Namun, sistem sosial yang membentuk kehidupan sehari-hari rakyat zaman Majapahit dan Demak justru jarang dibahas secara mendalam.
Padahal, struktur sosial ini membentuk tatanan masyarakat yang begitu ketat dan bahkan kadang kejam.
Lewat perbandingan antara era Majapahit yang Hindu-Buddha dan Demak yang Islam, terlihat adanya status sosial yang dibagi ke dalam 7 golongan, lengkap dengan gelar, peran, dan stigma sosial masing-masing.

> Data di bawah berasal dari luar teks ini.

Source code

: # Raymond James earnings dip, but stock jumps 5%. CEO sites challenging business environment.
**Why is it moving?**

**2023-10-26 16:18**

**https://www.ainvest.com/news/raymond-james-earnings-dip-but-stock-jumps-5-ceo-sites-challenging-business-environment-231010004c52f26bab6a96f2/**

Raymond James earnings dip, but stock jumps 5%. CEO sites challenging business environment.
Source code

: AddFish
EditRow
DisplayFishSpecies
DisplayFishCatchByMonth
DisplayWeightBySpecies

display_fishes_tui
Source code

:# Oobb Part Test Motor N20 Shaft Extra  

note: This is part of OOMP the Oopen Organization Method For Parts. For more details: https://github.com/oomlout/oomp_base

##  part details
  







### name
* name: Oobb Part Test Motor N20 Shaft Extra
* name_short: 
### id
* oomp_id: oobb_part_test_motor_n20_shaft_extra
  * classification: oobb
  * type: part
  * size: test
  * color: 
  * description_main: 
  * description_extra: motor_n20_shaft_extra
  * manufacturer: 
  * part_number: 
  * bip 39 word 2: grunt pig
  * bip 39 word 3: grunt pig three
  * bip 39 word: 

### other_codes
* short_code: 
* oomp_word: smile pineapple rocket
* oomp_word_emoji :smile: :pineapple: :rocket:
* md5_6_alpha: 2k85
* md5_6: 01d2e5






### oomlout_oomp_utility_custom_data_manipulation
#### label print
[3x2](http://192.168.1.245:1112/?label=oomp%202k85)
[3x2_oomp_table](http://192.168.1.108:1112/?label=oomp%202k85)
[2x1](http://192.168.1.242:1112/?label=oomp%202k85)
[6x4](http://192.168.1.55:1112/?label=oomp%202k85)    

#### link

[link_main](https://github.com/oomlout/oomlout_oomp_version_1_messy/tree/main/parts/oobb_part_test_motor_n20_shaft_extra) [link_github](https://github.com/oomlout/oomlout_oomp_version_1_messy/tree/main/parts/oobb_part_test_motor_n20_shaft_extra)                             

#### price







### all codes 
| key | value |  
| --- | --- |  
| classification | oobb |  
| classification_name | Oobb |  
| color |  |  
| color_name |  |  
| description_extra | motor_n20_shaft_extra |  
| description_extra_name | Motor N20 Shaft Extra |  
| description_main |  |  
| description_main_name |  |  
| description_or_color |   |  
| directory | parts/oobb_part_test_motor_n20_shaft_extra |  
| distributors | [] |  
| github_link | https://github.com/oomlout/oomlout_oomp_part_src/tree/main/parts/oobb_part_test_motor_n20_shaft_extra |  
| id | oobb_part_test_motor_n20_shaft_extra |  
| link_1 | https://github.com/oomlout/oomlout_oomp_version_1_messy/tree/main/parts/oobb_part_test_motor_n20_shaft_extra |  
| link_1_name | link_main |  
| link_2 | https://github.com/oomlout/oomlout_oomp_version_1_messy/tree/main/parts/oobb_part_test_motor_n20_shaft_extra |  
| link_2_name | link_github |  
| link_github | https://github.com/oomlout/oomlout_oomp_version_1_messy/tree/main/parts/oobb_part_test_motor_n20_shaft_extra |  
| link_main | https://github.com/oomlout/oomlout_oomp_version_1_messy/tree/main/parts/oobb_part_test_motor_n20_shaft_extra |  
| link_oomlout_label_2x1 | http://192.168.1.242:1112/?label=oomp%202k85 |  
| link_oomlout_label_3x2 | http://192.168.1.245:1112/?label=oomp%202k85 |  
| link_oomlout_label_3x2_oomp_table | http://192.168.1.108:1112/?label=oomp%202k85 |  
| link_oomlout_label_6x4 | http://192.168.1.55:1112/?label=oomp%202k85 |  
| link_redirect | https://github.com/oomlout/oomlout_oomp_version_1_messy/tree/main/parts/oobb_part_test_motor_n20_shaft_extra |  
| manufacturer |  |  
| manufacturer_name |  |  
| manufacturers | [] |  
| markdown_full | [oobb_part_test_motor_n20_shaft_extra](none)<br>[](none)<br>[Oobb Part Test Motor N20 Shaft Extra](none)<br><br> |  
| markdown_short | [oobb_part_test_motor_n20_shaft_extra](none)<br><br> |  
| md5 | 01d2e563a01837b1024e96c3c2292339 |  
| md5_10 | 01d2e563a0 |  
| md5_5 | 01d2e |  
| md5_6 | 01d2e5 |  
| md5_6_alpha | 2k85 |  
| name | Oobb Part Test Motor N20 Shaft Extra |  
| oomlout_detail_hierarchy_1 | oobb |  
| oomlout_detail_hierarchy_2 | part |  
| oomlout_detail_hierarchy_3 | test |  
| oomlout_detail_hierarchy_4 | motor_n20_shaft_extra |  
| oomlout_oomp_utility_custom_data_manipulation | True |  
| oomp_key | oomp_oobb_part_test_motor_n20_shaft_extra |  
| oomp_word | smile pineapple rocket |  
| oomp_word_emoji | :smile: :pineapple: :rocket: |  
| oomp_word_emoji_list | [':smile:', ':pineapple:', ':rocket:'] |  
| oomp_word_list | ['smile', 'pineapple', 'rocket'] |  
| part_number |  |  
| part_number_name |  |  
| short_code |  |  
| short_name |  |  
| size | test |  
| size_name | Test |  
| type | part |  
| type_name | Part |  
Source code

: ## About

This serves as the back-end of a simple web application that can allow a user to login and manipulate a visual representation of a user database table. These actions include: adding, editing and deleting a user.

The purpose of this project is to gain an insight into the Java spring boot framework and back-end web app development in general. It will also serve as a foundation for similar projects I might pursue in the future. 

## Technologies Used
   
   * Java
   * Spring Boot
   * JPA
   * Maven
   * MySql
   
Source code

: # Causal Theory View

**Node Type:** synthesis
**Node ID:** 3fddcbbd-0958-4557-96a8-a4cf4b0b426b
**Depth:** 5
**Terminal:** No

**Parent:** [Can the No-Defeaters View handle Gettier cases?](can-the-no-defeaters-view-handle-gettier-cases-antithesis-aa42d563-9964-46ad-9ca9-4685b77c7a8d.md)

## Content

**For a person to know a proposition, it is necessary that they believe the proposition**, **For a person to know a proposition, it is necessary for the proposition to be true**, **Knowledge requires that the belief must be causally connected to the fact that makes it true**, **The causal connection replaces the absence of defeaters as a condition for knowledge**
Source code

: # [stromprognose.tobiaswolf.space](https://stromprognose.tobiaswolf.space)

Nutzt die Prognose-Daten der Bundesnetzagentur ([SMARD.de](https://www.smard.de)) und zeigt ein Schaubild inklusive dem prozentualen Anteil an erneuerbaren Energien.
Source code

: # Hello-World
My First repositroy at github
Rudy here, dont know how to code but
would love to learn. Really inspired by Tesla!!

Artikel ini disusun berdasarkan data yang dikutip SketsaNusantara.id dari buku Atlas Wali Songo yang ditulis KH Agus Sunyoto.
1. Brahmana vs Ulama: Elit Rohani Dua Zaman
Di Majapahit, golongan tertinggi adalah Brahmana, tokoh agama Hindu-Buddha dengan gelar seperti ccarya, wiku, pandhita, kyayi, hingga ajar. Peran mereka adalah penjaga spiritual kerajaan.
Di era Demak, peran itu digantikan oleh Ulama. Gelar-gelar seperti sunan, panembahan, kyayi ageng, hingga susuhunan menggambarkan posisi mereka sebagai tokoh keagamaan paling dihormati.
KH Agus Sunyoto menulis, “Gelarnya pun berubah mengikuti corak Islam, tapi fungsinya tetap sebagai pemuka rohani masyarakat.”
2. Ksatria dan Satria: Bangsawan Pemegang Kuasa
Di Majapahit, Ksatria adalah golongan penguasa, dengan gelar khas seperti raden, rakryan, gusti, dan sebagainya. Di Demak, sebutannya menjadi Satria, namun fungsinya tetap sama sebagai elite politik dan militer.